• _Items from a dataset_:
= = = =

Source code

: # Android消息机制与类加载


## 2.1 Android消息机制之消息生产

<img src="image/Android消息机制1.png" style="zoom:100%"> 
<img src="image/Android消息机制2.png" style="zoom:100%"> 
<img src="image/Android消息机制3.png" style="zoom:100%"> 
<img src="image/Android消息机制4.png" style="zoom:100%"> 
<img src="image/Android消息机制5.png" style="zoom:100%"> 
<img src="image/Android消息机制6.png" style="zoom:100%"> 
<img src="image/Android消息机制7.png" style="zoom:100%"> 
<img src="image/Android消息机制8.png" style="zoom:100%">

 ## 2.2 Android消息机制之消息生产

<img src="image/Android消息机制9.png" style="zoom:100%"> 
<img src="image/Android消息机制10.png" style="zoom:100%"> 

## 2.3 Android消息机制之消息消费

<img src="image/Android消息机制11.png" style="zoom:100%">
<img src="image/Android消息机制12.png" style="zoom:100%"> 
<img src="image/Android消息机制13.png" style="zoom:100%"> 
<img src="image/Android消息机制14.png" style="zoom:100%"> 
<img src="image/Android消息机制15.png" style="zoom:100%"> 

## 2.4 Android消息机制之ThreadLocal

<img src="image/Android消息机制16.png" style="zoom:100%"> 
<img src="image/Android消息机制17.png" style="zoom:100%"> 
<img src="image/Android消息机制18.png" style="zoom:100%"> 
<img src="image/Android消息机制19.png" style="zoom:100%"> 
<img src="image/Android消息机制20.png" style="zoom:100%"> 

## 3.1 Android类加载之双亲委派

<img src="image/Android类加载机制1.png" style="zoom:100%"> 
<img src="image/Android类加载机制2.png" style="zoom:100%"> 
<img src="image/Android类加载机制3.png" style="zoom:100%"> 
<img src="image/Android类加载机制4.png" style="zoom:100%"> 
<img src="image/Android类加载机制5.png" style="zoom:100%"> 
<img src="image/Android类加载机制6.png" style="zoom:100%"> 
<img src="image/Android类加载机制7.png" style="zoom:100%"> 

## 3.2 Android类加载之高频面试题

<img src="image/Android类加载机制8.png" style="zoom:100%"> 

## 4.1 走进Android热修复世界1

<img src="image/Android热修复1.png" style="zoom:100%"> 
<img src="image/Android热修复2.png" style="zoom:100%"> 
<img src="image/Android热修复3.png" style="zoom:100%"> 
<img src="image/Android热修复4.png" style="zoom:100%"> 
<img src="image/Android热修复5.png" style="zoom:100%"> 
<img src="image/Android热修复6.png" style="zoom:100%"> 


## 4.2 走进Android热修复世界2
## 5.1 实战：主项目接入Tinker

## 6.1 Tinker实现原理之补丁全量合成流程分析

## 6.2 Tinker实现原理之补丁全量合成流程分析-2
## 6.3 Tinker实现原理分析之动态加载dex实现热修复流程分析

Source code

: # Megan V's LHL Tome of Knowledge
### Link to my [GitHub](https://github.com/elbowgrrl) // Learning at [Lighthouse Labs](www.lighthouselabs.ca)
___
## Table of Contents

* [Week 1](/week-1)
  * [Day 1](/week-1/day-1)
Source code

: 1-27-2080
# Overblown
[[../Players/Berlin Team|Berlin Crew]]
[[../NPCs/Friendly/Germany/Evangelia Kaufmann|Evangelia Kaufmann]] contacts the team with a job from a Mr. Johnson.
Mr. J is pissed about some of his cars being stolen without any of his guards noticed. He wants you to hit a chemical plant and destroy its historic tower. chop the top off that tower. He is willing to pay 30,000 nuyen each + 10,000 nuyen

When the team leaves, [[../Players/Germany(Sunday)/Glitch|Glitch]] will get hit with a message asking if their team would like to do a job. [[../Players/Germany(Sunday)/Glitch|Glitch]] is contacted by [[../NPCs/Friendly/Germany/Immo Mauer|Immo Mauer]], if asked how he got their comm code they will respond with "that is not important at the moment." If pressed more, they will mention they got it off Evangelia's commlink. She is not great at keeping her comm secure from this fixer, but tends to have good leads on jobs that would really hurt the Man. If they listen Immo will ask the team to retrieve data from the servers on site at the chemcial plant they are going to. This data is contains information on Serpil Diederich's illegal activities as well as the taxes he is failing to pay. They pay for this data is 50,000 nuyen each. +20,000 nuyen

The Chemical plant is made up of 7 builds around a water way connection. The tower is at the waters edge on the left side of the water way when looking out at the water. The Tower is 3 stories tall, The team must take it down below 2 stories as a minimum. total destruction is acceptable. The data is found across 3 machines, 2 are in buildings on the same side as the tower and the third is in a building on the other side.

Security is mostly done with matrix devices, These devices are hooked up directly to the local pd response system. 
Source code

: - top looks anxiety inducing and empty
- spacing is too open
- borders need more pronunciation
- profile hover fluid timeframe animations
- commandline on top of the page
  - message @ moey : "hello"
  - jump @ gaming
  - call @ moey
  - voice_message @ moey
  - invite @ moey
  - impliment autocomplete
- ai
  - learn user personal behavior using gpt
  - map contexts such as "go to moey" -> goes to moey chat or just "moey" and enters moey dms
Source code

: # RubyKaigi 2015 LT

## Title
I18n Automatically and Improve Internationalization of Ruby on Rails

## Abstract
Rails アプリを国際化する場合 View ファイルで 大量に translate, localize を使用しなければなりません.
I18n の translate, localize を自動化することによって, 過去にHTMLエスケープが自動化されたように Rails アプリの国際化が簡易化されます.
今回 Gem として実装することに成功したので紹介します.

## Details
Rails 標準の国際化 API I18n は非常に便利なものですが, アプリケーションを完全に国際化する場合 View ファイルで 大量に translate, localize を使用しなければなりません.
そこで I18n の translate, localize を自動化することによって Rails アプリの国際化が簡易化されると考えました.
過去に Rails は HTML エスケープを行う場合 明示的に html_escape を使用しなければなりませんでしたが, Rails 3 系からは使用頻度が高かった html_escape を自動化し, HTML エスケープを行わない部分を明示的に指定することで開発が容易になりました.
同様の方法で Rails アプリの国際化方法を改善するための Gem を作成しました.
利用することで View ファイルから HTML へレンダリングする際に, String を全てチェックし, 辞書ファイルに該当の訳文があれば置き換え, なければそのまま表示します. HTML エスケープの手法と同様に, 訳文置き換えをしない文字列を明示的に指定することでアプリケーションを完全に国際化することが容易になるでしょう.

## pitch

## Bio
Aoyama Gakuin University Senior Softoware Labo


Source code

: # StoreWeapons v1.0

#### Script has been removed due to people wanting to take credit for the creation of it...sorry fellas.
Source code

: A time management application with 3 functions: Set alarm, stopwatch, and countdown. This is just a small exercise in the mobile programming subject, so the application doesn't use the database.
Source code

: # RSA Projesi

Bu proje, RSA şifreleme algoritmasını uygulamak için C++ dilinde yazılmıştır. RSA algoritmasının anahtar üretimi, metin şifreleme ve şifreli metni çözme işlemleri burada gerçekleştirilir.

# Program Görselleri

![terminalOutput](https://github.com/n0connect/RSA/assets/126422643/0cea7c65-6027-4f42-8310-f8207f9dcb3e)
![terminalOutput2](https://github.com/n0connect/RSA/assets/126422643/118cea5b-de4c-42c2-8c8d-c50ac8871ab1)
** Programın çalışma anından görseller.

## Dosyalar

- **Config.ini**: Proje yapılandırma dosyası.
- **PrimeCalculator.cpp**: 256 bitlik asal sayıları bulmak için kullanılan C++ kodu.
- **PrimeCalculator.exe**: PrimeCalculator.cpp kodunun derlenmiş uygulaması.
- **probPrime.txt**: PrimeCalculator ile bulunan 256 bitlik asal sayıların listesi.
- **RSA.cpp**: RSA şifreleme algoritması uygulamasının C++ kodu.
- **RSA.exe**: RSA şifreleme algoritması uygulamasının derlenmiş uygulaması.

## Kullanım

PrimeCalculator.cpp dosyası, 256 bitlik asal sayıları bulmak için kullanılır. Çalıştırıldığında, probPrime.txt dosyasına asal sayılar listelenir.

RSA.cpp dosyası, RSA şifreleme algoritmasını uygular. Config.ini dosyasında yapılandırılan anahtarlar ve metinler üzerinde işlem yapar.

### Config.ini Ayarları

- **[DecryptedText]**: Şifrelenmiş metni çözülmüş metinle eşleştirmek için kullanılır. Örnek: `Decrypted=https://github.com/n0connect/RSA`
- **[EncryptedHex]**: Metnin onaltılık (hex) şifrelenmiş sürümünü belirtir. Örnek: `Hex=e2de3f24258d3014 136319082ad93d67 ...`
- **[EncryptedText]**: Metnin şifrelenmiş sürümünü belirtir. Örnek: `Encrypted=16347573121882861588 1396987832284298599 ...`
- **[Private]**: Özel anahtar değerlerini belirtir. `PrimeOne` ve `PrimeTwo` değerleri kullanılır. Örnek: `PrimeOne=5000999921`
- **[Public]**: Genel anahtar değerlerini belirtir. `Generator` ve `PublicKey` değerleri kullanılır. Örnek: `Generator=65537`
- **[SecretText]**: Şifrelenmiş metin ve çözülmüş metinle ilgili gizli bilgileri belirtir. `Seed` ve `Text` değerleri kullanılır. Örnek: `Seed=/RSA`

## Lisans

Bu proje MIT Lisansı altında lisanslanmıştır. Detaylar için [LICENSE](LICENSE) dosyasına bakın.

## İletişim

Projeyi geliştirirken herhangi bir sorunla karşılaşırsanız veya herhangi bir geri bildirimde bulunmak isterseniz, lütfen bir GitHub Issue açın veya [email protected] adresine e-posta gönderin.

= = = =

When a line in the records above holds "değerleri", that line is to be reported.

• _SOLUTION_:
- **[Private]**: Özel anahtar değerlerini belirtir. `PrimeOne` ve `PrimeTwo` değerleri kullanılır. Örnek: `PrimeOne=5000999921`
- **[Public]**: Genel anahtar değerlerini belirtir. `Generator` ve `PublicKey` değerleri kullanılır. Örnek: `Generator=65537`
- **[SecretText]**: Şifrelenmiş metin ve çözülmüş metinle ilgili gizli bilgileri belirtir. `Seed` ve `Text` değerleri kullanılır. Örnek: `Seed=/RSA`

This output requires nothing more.